Fonte: Domingos Tavares, “Transformações na Arquitectura
Portuense” – Ed. Dafne Editora/F. A. U. P. (2017)
A capa do livro acima mostra (…) “uma vista da Rua de Gondarém, em que um pequeno comboio a vapor
“suburbano” passa rente à porta de um desses palacetes — no caso o da
residência do protagonista principal deste livro, o engenheiro António da Silva
(1853-1909), professor universitário de Desenho, “arquitecto por iniciativa
própria” (p. 81) e “personagem escondida no quadro da cultura burguesa
portuense” (p. 77), que “saiu realmente do discurso da arquitectura portuguesa,
se alguma vez lhe pertenceu, por antipatia ou desconfiança dos principais
protagonistas. Ficaram por aí algumas das suas obras feitas ruína, por vezes à
venda, transformadas em mitos do lugar” (p. 83), ou já perdidas “nas
inevitáveis práticas do demolir que caracteriza o progresso material das
cidades” (p. 82).
Fonte: “observador.pt” (06/03/2018) e livro de Domingos
Tavares, “Transformações na Arquitectura Portuense” – Ed. Dafne Editora/F. A.
U. P. (2017)
“Chalet” do engenheiro António Silva - Imagem extraída do
livro cuja capa é exibida acima
Na foto acima a Máquina nº 5 desliza na Rua de Gondarém
vinda de Matosinhos.
“Chalet” do engenheiro António Silva em meados do século XX
antes da sua demolição - Imagem extraída do livro de Domingos Tavares,
“Transformações na Arquitectura Portuense”

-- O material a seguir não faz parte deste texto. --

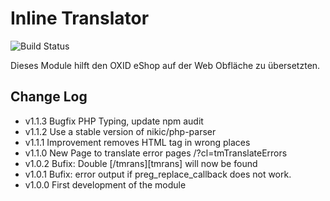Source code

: Inline Translator
=================

![Build Status](https://github.com/TumTum/oxid-inline-translator/actions/workflows/php.yml/badge.svg)

Dieses Module hilft den OXID eShop auf der Web Obfläche zu übersetzten.

Change Log
----------
 - v1.1.3 Bugfix PHP Typing, update npm audit
 - v1.1.2 Use a stable version of nikic/php-parser
 - v1.1.1 Improvement removes HTML tag in wrong places
 - v1.1.0 New Page to translate error pages /?cl=tmTranslateErrors
 - v1.0.2 Bufix: Double [/tmrans][tmrans] will now be found
 - v1.0.1 Bufix: error output if preg_replace_callback does not work.
 - v1.0.0 First development of the module
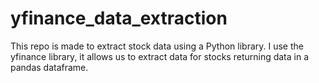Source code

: # yfinance_data_extraction
This repo is made to extract stock data using a Python library. I use the yfinance library, it allows us to extract data for stocks returning data in a pandas dataframe.
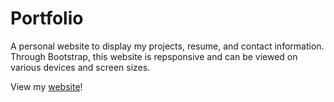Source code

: # Portfolio
A personal website to display my projects, resume, and contact information. Through Bootstrap, this website is repsponsive and can be viewed on various devices and screen sizes.

View my [website](https://jessicayu62.github.io/)!
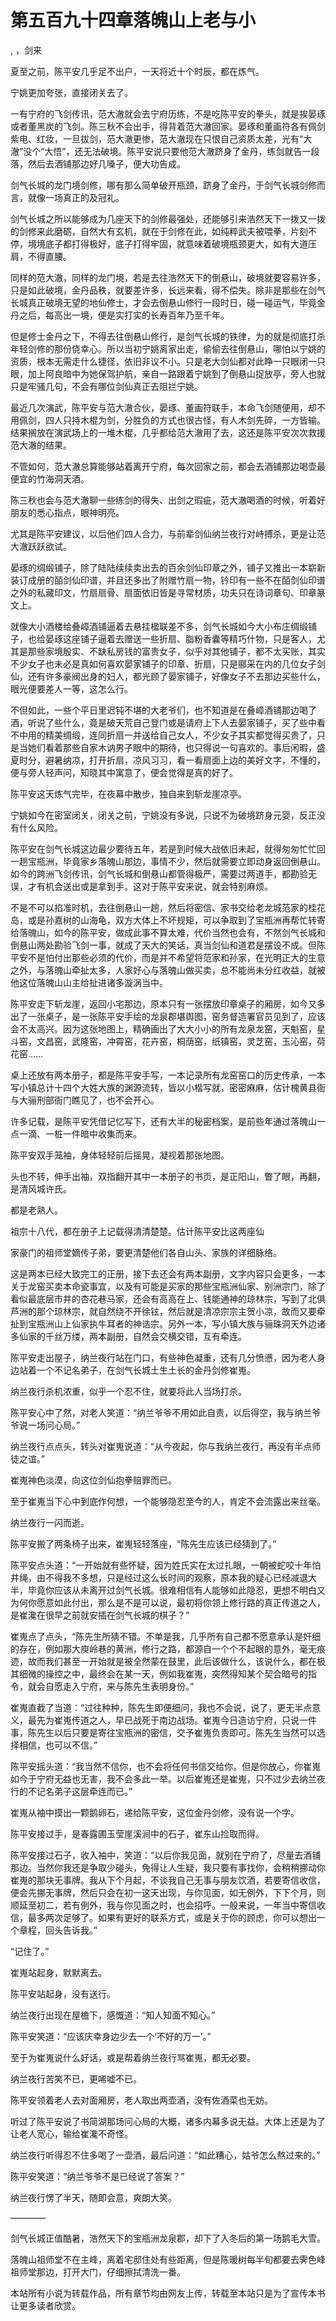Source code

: # 第五百九十四章落魄山上老与小
,  ，剑来
   夏至之前，陈平安几乎足不出户，一天将近十个时辰，都在炼气。
   宁姚更加夸张，直接闭关去了。
   一有宁府的飞剑传讯，范大澈就会去宁府历练，不是吃陈平安的拳头，就是挨晏琢或者董黑炭的飞剑。陈三秋不会出手，得背着范大澈回家。晏琢和董画符各有佩剑紫电、红妆，一旦拔剑，范大澈更惨，范大澈现在只恨自己资质太差，光有“大澈”没个“大悟”，还无法破境。陈平安说只要他范大澈跻身了金丹，练剑就告一段落，然后去酒铺那边好几嗓子，便大功告成。
   剑气长城的龙门境剑修，哪有那么简单破开瓶颈，跻身了金丹，于剑气长城剑修而言，就像一场真正的及冠礼。
   剑气长城之所以能够成为几座天下的剑修最强处，还能够引来浩然天下一拨又一拨的剑修来此磨砺，自然大有玄机，就在于剑修在此，如纯粹武夫被喂拳，片刻不停，境境底子都打得极好，底子打得牢固，就意味着破境瓶颈更大，如有大道压肩，不得直腰。
   同样的范大澈，同样的龙门境，若是去往浩然天下的倒悬山，破境就要容易许多，只是如此破境，金丹品秩，就要差许多，长远来看，得不偿失。除非是那些在剑气长城真正破境无望的地仙修士，才会去倒悬山修行一段时日，碰一碰运气，毕竟金丹之后，每高出一境，便是实打实的长寿百年乃至千年。
   但是修士金丹之下，不得去往倒悬山修行，是剑气长城的铁律，为的就是彻底打杀年轻剑修的那份侥幸心。所以当初宁姚离家出走，偷偷去往倒悬山，哪怕以宁姚的资质，根本无需走什么捷径，依旧非议不小。只是老大剑仙都对此睁一只眼闭一只眼，加上阿良暗中为她保驾护航，亲自一路跟着宁姚到了倒悬山捉放亭，旁人也就只是牢骚几句，不会有哪位剑仙真正去阻拦宁姚。
   最近几次演武，陈平安与范大澈合伙，晏琢、董画符联手，本命飞剑随便用，却不用佩剑，四人只持木棍为剑，分胜负的方式也很古怪，有人木剑先碎，一方皆输。结果搁放在演武场上的一堆木棍，几乎都给范大澈用了去，这还是陈平安次次救援范大澈的结果。
   不管如何，范大澈总算能够站着离开宁府，每次回家之前，都会去酒铺那边喝壶最便宜的竹海洞天酒。
   陈三秋也会与范大澈聊一些练剑的得失、出剑之瑕疵，范大澈喝酒的时候，听着好朋友的悉心指点，眼神明亮。
   尤其是陈平安建议，以后他们四人合力，与前辈剑仙纳兰夜行对峙搏杀，更是让范大澈跃跃欲试。
   晏琢的绸缎铺子，除了陆陆续续卖出去的百余剑仙印章之外，铺子又推出一本崭新装订成册的皕剑仙印谱，并且还多出了附赠竹扇一物，钤印有一些不在皕剑仙印谱之外的私藏印文，竹扇扇骨、扇面依旧皆是寻常材质，功夫只在诗词章句、印章篆文上。
   就像大小酒楼给叠嶂酒铺逼着去悬挂楹联差不多，剑气长城如今大小布庄绸缎铺子，也给晏琢这座铺子逼着去赠送一些折扇、脂粉香囊等精巧什物，只是客人，尤其是那些家境殷实、不缺私房钱的富贵女子，似乎对其他铺子，都不太买账，其实不少女子也未必是真如何喜欢晏家铺子的印章、折扇，只是郦采在内的几位女子剑仙，还有许多豪阀出身的妇人，都光顾了晏家铺子，好像女子不去那边买些什么，眼光便要差人一等，这怎么行。
   不但如此，一些个平日里迟钝不堪的大老爷们，也不知道是在叠嶂酒铺那边喝了酒，听说了些什么，竟是破天荒自己登门或是请府上下人去晏家铺子，买了些中看不中用的精美绸缎，连同折扇一并送给自己女人，不少女子其实都觉得买贵了，只是当她们看着那些自家木讷男子眼中的期待，也只得说一句喜欢的。事后闲暇，盛夏时分，避暑纳凉，打开折扇，凉风习习，看一看扇面上边的美好文字，不懂的，便与旁人轻声问，知晓其中寓意了，便会觉得是真的好了。
   陈平安这天炼气完毕，在夜幕中散步，独自来到斩龙崖凉亭。
   宁姚如今在密室闭关，闭关之前，宁姚没有多说，只说不为破境跻身元婴，反正没有什么风险。
   陈平安在剑气长城这边最少要待五年，若是到时候大战依旧未起，就得匆匆忙忙回一趟宝瓶洲，毕竟家乡落魄山那边，事情不少，然后就需要立即动身返回倒悬山。如今的跨洲飞剑传讯，剑气长城和倒悬山都管得极严，需要过两道手，都勘验无误，才有机会送出或是拿到手。这对于陈平安来说，就会特别麻烦。
   不是不可以掐准时机，去往倒悬山一趟，然后将密信、家书交给老龙城范家的桂花岛，或是孙嘉树的山海龟，双方大体上不坏规矩，可以争取到了宝瓶洲再帮忙转寄给落魄山，如今的陈平安，做成此事不算太难，代价当然也会有，不然剑气长城和倒悬山两处勘验飞剑一事，就成了天大的笑话，真当剑仙和道君是摆设不成。但陈平安不是怕付出那些必须的代价，而是并不希望将范家和孙家，在光明正大的生意之外，与落魄山牵扯太多，人家好心与落魄山做买卖，总不能尚未分红收益，就被他这位落魄山山主给扯进诸多漩涡当中。
   陈平安走下斩龙崖，返回小宅那边，原本只有一张摆放印章桌子的厢房，如今又多出了一张桌子，是一张陈平安手绘的龙泉郡堪舆图，窑务督造署官员见到了，应该会不太高兴。因为这张地图上，精确画出了大大小小的所有龙泉龙窑，天魁窑，星斗窑，文昌窑，武隆窑，冲霄窑，花卉窑，桐荫窑，纸镇窑，灵芝窑，玉沁窑，荷花窑……
   桌上还放有两本册子，都是陈平安手写，一本记录所有龙窑窑口的历史传承，一本写小镇总计十四个大姓大族的渊源流转，皆以小楷写就，密密麻麻，估计槐黄县衙与大骊刑部衙门瞧见了，也不会开心。
   许多记载，是陈平安凭借记忆写下，还有大半的秘密档案，是前些年通过落魄山一点一滴、一桩一件暗中收集而来。
   陈平安双手笼袖，身体轻轻前后摇晃，凝视着那张地图。
   头也不转，伸手出袖，双指翻开其中一本册子的书页，是正阳山，瞥了眼，再翻，是清风城许氏。
   都是老熟人。
   祖宗十八代，都在册子上记载得清清楚楚。估计陈平安比这两座仙
   家豪门的祖师堂嫡传子弟，要更清楚他们各自山头、家族的详细脉络。
   这是两本已经大致完工的正册，接下去还会有两本副册，文字内容只会更多，一本关于龙窑买卖本命瓷事宜，以及有可能是买家的那些宝瓶洲仙家、别洲宗门，除了看似最底层市井的杏花巷马家，还会有高高在上、钱能通神的琼林宗，写到了北俱芦洲的那个琼林宗，就自然绕不开徐铉，然后就是清凉宗宗主贺小凉，故而又要牵扯到宝瓶洲山上仙家执牛耳者的神诰宗。另外一本，写小镇大族与骊珠洞天外边诸多仙家的千丝万缕，两本副册，自然会交横交错，互有牵连。
   陈平安走出屋子，纳兰夜行站在门口，有些神色凝重，还有几分愤懑，因为老人身边站着一个不记名弟子，在剑气长城土生土长的金丹剑修崔嵬。
   纳兰夜行杀机浓重，似乎一个忍不住，就要将此人当场打杀。
   陈平安心中了然，对老人笑道：“纳兰爷爷不用如此自责，以后得空，我与纳兰爷爷说一场问心局。”
   纳兰夜行点点头，转头对崔嵬说道：“从今夜起，你与我纳兰夜行，再没有半点师徒之谊。”
   崔嵬神色淡漠，向这位剑仙抱拳赔罪而已。
   至于崔嵬当下心中到底作何想，一个能够隐忍至今的人，肯定不会流露出来丝毫。
   纳兰夜行一闪而逝。
   陈平安搬了两条椅子出来，崔嵬轻轻落座，“陈先生应该已经猜到了。”
   陈平安点头道：“一开始就有些怀疑，因为姓氏实在太过扎眼，一朝被蛇咬十年怕井绳，由不得我不多想，只是经过这么长时间的观察，原本我的疑心已经减退大半，毕竟你应该从未离开过剑气长城。很难相信有人能够如此隐忍，更想不明白又为何你愿意如此付出，那么是不是可以说，最初将你领上修行路的真正传道之人，是崔瀺在很早之前就安插在剑气长城的棋子？”
   崔嵬点了点头，“陈先生所猜不错。不单是我，几乎所有自己都不愿意承认是奸细的存在，例如那大庾岭巷的黄洲，修行之路，都源自一个个不起眼的意外，毫无痕迹，故而我们甚至一开始就是被全然蒙在鼓里，此后该做什么，该说什么，都在极其细微的操控之中，最终会在某一天，例如我崔嵬，突然得知某个契合暗号的指令，就会自愿走入宁府，来与陈先生表明身份。”
   崔嵬直截了当道：“过往种种，陈先生即便细问，我也不会说，说了，更无半点意义，最先为崔嵬传道之人，早已战死于南边战场。崔嵬今日造访宁府，只说一件事，陈先生以后只要是寄往宝瓶洲的密信，交予崔嵬负责即可。陈先生当然可以选择相信，也可以不信。”
   陈平安摇头道：“我当然不信你，也不会将任何书信交给你。但是你放心，你崔嵬如今于宁府无益也无害，我不会多此一举。以后崔嵬还是崔嵬，只不过少去纳兰夜行的不记名弟子这层牵连而已。”
   崔嵬从袖中摸出一颗鹅卵石，递给陈平安，这位金丹剑修，没有说一个字。
   陈平安接过手，是春露圃玉莹崖溪涧中的石子，崔东山捡取而得。
   陈平安接过石子，收入袖中，笑道：“以后你我见面，就别在宁府了，尽量去酒铺那边。当然你我还是争取少碰头，免得让人生疑，我只要有事找你，会稍稍挪动你崔嵬的那块无事牌。我从下个月起，不谈我自己无事与朋友饮酒，若要寄信收信，便会先挪无事牌，然后只会在初一这天出现，与你见面，如无例外，下下个月，则顺延至初二，若有例外，我与你见面之时，也会招呼。一般来说，一年当中寄信收信，最多两次足够了。如果有更好的联系方式，或是关于你的顾虑，你可以想出一个章程，回头告诉我。”
   “记住了。”
   崔嵬站起身，默默离去。
   陈平安站起身，没有送行。
   纳兰夜行出现在屋檐下，感慨道：“知人知面不知心。”
   陈平安笑道：“应该庆幸身边少去一个‘不好的万一’。”
   至于为崔嵬说什么好话，或是帮着纳兰夜行骂崔嵬，都无必要。
   纳兰夜行苦笑不已，更唏嘘不已。
   陈平安领着老人去对面厢房，老人取出两壶酒，没有佐酒菜也无妨。
   听过了陈平安说了书简湖那场问心局的大概，诸多内幕多说无益。大体上还是为了让老人宽心，输给崔瀺不奇怪。
   纳兰夜行听得忍不住多喝了一壶酒，最后问道：“如此糟心，姑爷怎么熬过来的。”
   陈平安笑道：“纳兰爷爷不是已经说了答案？”
   纳兰夜行愣了半天，随即会意，爽朗大笑。
   ————
   剑气长城正值酷暑，浩然天下的宝瓶洲龙泉郡，却下了入冬后的第一场鹅毛大雪。
   落魄山祖师堂不在主峰，离着宅邸住处有些距离，但是陈暖树每半旬都要去霁色峰祖师堂那边，打开大门，仔细擦拭清洗一番。
  本站所有小说为转载作品，所有章节均由网友上传，转载至本站只是为了宣传本书让更多读者欣赏。
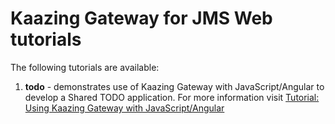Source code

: # Kaazing Gateway for JMS Web tutorials

The following tutorials are available:
1. **todo** - demonstrates use of Kaazing Gateway with JavaScript/Angular to develop a Shared TODO application. For more information visit [Tutorial: Using Kaazing Gateway with JavaScript/Angular](http://www.cnn.com)
    
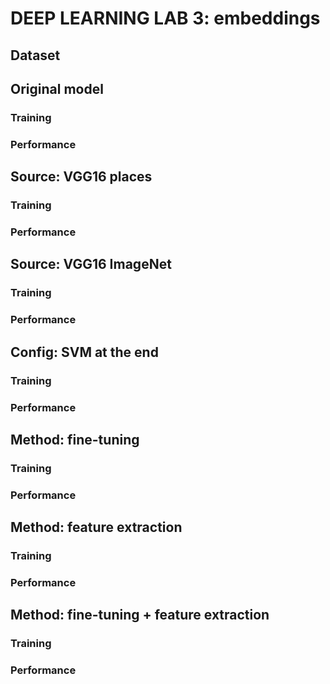 # DEEP LEARNING LAB 3: embeddings

## Dataset

## Original model

### Training

### Performance

## Source: VGG16 places

### Training

### Performance

## Source: VGG16 ImageNet

### Training

### Performance

## Config: SVM at the end

### Training

### Performance

## Method: fine-tuning

### Training

### Performance

## Method: feature extraction

### Training

### Performance

## Method: fine-tuning + feature extraction

### Training

### Performance




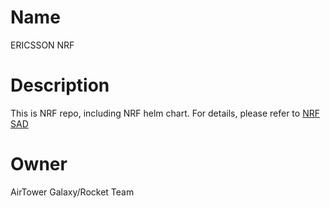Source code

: # Name
ERICSSON NRF 

# Description
This is NRF repo, including NRF helm chart.
For details, please refer to [NRF SAD](https://confluence.lmera.ericsson.se/display/5NAS/NRF+SAD)

# Owner
AirTower Galaxy/Rocket Team
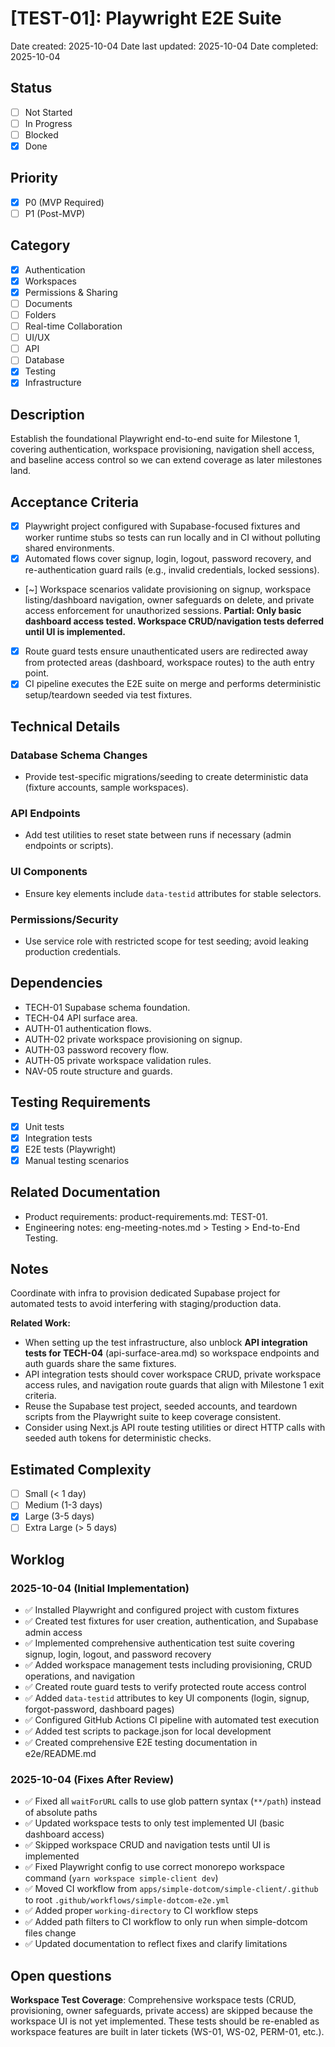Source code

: # [TEST-01]: Playwright E2E Suite

Date created: 2025-10-04
Date last updated: 2025-10-04
Date completed: 2025-10-04

## Status

- [ ] Not Started
- [ ] In Progress
- [ ] Blocked
- [x] Done

## Priority

- [x] P0 (MVP Required)
- [ ] P1 (Post-MVP)

## Category

- [x] Authentication
- [x] Workspaces
- [x] Permissions & Sharing
- [ ] Documents
- [ ] Folders
- [ ] Real-time Collaboration
- [ ] UI/UX
- [ ] API
- [ ] Database
- [x] Testing
- [x] Infrastructure

## Description

Establish the foundational Playwright end-to-end suite for Milestone 1, covering authentication, workspace provisioning, navigation shell access, and baseline access control so we can extend coverage as later milestones land.

## Acceptance Criteria

- [x] Playwright project configured with Supabase-focused fixtures and worker runtime stubs so tests can run locally and in CI without polluting shared environments.
- [x] Automated flows cover signup, login, logout, password recovery, and re-authentication guard rails (e.g., invalid credentials, locked sessions).
- [~] Workspace scenarios validate provisioning on signup, workspace listing/dashboard navigation, owner safeguards on delete, and private access enforcement for unauthorized sessions. **Partial: Only basic dashboard access tested. Workspace CRUD/navigation tests deferred until UI is implemented.**
- [x] Route guard tests ensure unauthenticated users are redirected away from protected areas (dashboard, workspace routes) to the auth entry point.
- [x] CI pipeline executes the E2E suite on merge and performs deterministic setup/teardown seeded via test fixtures.

## Technical Details

### Database Schema Changes

- Provide test-specific migrations/seeding to create deterministic data (fixture accounts, sample workspaces).

### API Endpoints

- Add test utilities to reset state between runs if necessary (admin endpoints or scripts).

### UI Components

- Ensure key elements include `data-testid` attributes for stable selectors.

### Permissions/Security

- Use service role with restricted scope for test seeding; avoid leaking production credentials.

## Dependencies

- TECH-01 Supabase schema foundation.
- TECH-04 API surface area.
- AUTH-01 authentication flows.
- AUTH-02 private workspace provisioning on signup.
- AUTH-03 password recovery flow.
- AUTH-05 private workspace validation rules.
- NAV-05 route structure and guards.

## Testing Requirements

- [x] Unit tests
- [x] Integration tests
- [x] E2E tests (Playwright)
- [x] Manual testing scenarios

## Related Documentation

- Product requirements: product-requirements.md: TEST-01.
- Engineering notes: eng-meeting-notes.md > Testing > End-to-End Testing.

## Notes

Coordinate with infra to provision dedicated Supabase project for automated tests to avoid interfering with staging/production data.

**Related Work:**
- When setting up the test infrastructure, also unblock **API integration tests for TECH-04** (api-surface-area.md) so workspace endpoints and auth guards share the same fixtures.
- API integration tests should cover workspace CRUD, private workspace access rules, and navigation route guards that align with Milestone 1 exit criteria.
- Reuse the Supabase test project, seeded accounts, and teardown scripts from the Playwright suite to keep coverage consistent.
- Consider using Next.js API route testing utilities or direct HTTP calls with seeded auth tokens for deterministic checks.

## Estimated Complexity

- [ ] Small (< 1 day)
- [ ] Medium (1-3 days)
- [x] Large (3-5 days)
- [ ] Extra Large (> 5 days)

## Worklog

### 2025-10-04 (Initial Implementation)
- ✅ Installed Playwright and configured project with custom fixtures
- ✅ Created test fixtures for user creation, authentication, and Supabase admin access
- ✅ Implemented comprehensive authentication test suite covering signup, login, logout, and password recovery
- ✅ Added workspace management tests including provisioning, CRUD operations, and navigation
- ✅ Created route guard tests to verify protected route access control
- ✅ Added `data-testid` attributes to key UI components (login, signup, forgot-password, dashboard pages)
- ✅ Configured GitHub Actions CI pipeline with automated test execution
- ✅ Added test scripts to package.json for local development
- ✅ Created comprehensive E2E testing documentation in e2e/README.md

### 2025-10-04 (Fixes After Review)
- ✅ Fixed all `waitForURL` calls to use glob pattern syntax (`**/path`) instead of absolute paths
- ✅ Updated workspace tests to only test implemented UI (basic dashboard access)
- ✅ Skipped workspace CRUD and navigation tests until UI is implemented
- ✅ Fixed Playwright config to use correct monorepo workspace command (`yarn workspace simple-client dev`)
- ✅ Moved CI workflow from `apps/simple-dotcom/simple-client/.github` to root `.github/workflows/simple-dotcom-e2e.yml`
- ✅ Added proper `working-directory` to CI workflow steps
- ✅ Added path filters to CI workflow to only run when simple-dotcom files change
- ✅ Updated documentation to reflect fixes and clarify limitations

## Open questions

**Workspace Test Coverage**: Comprehensive workspace tests (CRUD, provisioning, owner safeguards, private access) are skipped because the workspace UI is not yet implemented. These tests should be re-enabled as workspace features are built in later tickets (WS-01, WS-02, PERM-01, etc.).
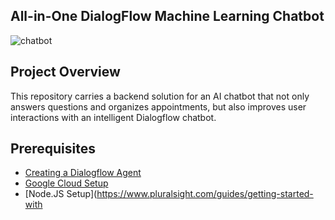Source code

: ## All-in-One DialogFlow Machine Learning Chatbot
![chatbot](images/dialogflow-icon.png)

## Project Overview
This repository carries a backend solution for an AI chatbot that not only answers questions and organizes appointments, but also improves user interactions with an intelligent Dialogflow chatbot.

## Prerequisites
* [Creating a Dialogflow Agent](https://dialogflow.cloud.google.com/#/agent/)
* [Google Cloud Setup](https://cloud.google.com/dialogflow/es/docs/quick/setup)
* [Node.JS Setup](https://www.pluralsight.com/guides/getting-started-with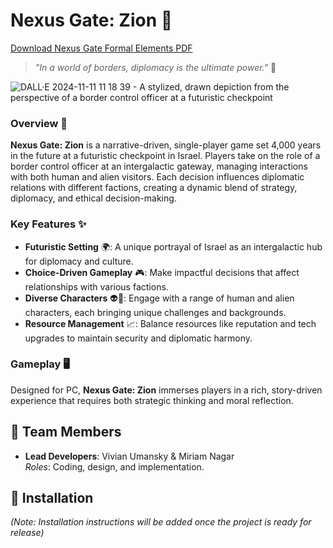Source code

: # Nexus Gate: Zion 🚀

[Download Nexus Gate Formal Elements PDF](https://github.com/TwoBitCode/Nexus_gate/blob/main/NEXUS_GATE_FormEl.pdf)

> *"In a world of borders, diplomacy is the ultimate power."* 🌌

![DALL·E 2024-11-11 11 18 39 - A stylized, drawn depiction from the perspective of a border control officer at a futuristic checkpoint](https://github.com/user-attachments/assets/7849f443-6854-46ad-867f-f7edcc3903d3)

### Overview 🛂  
**Nexus Gate: Zion** is a narrative-driven, single-player game set 4,000 years in the future at a futuristic checkpoint in Israel. Players take on the role of a border control officer at an intergalactic gateway, managing interactions with both human and alien visitors. Each decision influences diplomatic relations with different factions, creating a dynamic blend of strategy, diplomacy, and ethical decision-making.

### Key Features ✨
- **Futuristic Setting** 🌍: A unique portrayal of Israel as an intergalactic hub for diplomacy and culture.
- **Choice-Driven Gameplay** 🎮: Make impactful decisions that affect relationships with various factions.
- **Diverse Characters** 👽👤: Engage with a range of human and alien characters, each bringing unique challenges and backgrounds.
- **Resource Management** 📈: Balance resources like reputation and tech upgrades to maintain security and diplomatic harmony.

### Gameplay 🖥️  
Designed for PC, **Nexus Gate: Zion** immerses players in a rich, story-driven experience that requires both strategic thinking and moral reflection.


## 👥 Team Members

- **Lead Developers**: Vivian Umansky & Miriam Nagar  
  *Roles*: Coding, design, and implementation.

## 🔧 Installation

*(Note: Installation instructions will be added once the project is ready for release)*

À direita situava-se o “chalet” de António da Silva na Rua
de Gondarém, nº 996 – Fonte: Google maps
Outra perspectiva (mais a Norte) do local onde esteve o
Palacete de António Silva na Rua de Gondarém
Por comparação das fotos de várias épocas parece-nos que a
construção a meio da foto anterior, será um pouco do que terá sobrado do
palacete de António da Silva, primitivo. Será?
Também não interessa. Em Março de 2019, já nada restava, como se vê na foto seguinte.
Também não interessa. Em Março de 2019, já nada restava, como se vê na foto seguinte.
Ed. Graça Correia
A Máquina nº 5 no viaduto de Cadouços junto a “chalet” (que
já não existe) cujo projecto é também de António da Silva
Localização do “chalet” da foto anterior
A linha azul da planta acima representa o trajecto da
Máquina nas imediações de Cadouços.
Os pontos A e B delimitam um viaduto para o trajecto da
Máquina entre a então Rua Nova do Túnel (Rua Cândida Sá de Albergaria) e o
Largo de Cadouços (actual Rua Monsenhor Manuel Marinho), lançado por cima da
Rua Fonte da Luz.
O círculo delimitado a preto situa-nos o “chalet” da foto
que se situava entre a Rua Nova do Túnel e a Rua do Teatro.
Viaduto de Cadouços com a Rua do Teatro subindo para o farol
da Luz
Post Scriptum
O lançamento vertente é uma singela homenagem à memória do engº Jorge
Figueiredo que foi um bom amigo e um seguidor deste blogue.